(The problem) Counting every line in the entries below where the word "analyses" occurs, report how many there are. Give only that number.

[Plain-text document sources]
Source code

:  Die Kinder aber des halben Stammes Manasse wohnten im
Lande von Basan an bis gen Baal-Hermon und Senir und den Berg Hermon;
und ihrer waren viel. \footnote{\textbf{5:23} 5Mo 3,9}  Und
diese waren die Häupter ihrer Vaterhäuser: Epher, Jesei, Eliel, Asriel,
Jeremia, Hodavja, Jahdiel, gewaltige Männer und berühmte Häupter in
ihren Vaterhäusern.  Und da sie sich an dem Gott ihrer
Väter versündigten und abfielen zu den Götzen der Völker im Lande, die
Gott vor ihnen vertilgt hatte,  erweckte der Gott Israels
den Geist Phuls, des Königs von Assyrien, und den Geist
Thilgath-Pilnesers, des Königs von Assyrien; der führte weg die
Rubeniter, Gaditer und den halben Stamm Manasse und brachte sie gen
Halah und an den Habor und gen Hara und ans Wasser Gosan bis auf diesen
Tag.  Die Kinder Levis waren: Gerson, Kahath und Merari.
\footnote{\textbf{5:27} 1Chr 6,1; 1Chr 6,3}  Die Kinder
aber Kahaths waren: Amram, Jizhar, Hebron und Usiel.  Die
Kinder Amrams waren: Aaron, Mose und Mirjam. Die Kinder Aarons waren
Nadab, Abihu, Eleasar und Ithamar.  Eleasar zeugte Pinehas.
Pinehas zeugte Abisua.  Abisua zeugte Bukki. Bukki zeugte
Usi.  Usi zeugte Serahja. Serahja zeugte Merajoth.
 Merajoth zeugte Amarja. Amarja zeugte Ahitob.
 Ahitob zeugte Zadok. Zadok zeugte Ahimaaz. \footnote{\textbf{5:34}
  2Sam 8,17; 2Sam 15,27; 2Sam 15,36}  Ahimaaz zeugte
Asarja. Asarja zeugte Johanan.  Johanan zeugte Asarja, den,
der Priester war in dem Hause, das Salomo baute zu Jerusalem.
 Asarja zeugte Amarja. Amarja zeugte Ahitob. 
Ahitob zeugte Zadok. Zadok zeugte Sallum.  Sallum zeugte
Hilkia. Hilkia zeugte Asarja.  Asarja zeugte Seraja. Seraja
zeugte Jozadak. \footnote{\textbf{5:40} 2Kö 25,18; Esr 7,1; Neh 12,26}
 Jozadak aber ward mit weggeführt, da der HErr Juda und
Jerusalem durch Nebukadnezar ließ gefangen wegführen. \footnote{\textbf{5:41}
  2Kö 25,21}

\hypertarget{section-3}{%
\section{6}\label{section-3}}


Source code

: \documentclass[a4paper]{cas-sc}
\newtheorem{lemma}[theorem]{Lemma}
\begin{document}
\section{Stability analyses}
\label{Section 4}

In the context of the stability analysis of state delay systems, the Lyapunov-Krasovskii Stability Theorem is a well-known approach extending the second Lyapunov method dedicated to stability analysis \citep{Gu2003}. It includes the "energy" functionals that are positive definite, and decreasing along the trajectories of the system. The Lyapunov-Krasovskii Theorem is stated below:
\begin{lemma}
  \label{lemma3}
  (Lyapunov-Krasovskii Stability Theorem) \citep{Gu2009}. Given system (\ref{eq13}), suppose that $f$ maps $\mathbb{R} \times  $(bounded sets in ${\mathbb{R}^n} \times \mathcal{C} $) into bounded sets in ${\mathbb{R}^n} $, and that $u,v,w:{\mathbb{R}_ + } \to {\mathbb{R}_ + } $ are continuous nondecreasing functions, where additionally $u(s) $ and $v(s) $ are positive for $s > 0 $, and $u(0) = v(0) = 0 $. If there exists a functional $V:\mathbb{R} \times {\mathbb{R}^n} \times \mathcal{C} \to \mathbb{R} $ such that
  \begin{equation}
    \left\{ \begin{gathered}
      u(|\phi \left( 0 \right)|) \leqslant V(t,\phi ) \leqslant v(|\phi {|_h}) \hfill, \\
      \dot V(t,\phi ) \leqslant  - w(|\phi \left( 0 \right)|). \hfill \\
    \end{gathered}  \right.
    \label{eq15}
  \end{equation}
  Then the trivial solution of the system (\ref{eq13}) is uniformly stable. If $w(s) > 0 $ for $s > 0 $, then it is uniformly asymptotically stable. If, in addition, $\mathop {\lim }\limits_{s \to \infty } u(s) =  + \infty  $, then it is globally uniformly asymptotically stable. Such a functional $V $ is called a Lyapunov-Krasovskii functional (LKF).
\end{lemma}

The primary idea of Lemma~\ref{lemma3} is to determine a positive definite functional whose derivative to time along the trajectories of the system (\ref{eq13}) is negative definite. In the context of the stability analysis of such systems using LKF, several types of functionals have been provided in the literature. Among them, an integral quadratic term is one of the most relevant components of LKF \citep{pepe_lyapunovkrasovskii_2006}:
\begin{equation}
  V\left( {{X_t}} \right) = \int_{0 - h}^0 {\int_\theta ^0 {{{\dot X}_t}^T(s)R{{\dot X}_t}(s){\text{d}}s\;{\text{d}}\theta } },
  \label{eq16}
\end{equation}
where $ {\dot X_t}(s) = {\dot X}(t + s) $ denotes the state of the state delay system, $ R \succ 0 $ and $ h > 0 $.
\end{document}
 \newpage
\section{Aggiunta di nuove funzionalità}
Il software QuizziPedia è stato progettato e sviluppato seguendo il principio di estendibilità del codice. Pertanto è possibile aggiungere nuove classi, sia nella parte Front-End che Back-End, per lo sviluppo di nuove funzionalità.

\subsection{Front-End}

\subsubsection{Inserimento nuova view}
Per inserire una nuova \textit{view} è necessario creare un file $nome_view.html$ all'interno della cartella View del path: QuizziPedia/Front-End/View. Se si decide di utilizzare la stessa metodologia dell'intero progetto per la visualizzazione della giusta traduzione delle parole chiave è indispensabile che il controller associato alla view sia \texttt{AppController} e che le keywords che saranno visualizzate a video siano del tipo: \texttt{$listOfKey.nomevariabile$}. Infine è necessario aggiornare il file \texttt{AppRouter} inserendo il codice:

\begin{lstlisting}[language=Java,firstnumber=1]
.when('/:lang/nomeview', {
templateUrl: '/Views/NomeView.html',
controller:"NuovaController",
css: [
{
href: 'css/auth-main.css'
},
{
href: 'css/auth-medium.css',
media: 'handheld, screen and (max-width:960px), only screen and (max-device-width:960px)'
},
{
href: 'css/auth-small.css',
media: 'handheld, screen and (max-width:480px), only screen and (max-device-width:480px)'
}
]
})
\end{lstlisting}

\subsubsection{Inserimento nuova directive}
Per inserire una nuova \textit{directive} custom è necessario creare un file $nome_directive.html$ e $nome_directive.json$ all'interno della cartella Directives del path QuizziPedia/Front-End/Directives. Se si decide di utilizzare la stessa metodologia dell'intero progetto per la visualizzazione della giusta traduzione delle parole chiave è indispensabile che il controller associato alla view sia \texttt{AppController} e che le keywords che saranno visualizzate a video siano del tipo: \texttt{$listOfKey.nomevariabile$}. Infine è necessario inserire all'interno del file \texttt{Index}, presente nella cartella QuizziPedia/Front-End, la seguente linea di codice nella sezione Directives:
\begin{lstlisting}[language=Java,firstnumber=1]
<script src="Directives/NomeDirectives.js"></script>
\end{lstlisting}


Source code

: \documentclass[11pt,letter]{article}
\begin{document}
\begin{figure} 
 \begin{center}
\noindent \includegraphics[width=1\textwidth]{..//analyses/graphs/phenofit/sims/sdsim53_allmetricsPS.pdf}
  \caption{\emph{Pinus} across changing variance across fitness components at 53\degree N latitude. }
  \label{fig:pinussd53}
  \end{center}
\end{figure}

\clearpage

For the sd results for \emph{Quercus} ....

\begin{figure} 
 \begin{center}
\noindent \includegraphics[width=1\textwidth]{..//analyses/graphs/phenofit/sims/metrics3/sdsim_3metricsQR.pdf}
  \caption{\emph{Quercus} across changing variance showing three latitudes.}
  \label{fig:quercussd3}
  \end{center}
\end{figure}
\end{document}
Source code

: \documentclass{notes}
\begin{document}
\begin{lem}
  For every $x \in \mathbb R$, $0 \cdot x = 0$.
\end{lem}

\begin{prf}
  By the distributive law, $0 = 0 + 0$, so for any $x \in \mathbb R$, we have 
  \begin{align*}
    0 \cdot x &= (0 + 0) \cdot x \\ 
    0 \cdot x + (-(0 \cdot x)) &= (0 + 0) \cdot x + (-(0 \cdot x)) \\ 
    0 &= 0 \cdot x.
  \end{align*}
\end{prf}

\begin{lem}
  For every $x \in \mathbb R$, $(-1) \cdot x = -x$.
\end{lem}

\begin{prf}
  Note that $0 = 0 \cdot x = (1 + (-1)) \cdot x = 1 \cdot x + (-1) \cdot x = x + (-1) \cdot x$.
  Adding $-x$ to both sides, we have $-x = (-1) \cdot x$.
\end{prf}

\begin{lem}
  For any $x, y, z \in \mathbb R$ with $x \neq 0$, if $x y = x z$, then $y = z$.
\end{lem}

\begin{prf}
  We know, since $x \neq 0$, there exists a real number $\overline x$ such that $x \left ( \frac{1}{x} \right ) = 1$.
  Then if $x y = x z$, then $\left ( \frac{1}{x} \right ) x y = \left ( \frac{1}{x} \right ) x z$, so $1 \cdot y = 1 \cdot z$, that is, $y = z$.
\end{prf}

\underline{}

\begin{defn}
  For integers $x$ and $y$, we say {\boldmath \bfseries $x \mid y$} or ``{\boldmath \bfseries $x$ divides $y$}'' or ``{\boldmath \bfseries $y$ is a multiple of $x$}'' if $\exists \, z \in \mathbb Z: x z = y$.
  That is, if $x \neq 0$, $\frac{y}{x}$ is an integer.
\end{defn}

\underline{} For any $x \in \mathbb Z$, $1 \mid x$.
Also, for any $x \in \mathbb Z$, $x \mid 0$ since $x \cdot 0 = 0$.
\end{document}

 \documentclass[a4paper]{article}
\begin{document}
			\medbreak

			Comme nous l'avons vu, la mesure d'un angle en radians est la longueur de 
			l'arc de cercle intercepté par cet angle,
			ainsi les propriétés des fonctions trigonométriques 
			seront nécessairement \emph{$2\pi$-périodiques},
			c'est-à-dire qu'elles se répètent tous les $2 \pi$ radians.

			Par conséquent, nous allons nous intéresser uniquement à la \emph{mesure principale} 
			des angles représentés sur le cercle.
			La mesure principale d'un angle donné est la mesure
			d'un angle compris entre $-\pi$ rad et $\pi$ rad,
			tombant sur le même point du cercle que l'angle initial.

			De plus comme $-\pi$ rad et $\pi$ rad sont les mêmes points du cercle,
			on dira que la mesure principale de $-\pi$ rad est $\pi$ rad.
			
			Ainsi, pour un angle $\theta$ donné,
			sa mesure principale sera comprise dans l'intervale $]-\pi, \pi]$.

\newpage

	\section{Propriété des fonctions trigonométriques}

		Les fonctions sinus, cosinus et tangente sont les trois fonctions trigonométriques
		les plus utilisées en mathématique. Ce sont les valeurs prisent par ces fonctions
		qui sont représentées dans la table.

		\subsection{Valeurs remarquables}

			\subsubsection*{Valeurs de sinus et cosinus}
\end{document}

(Exercise response) 3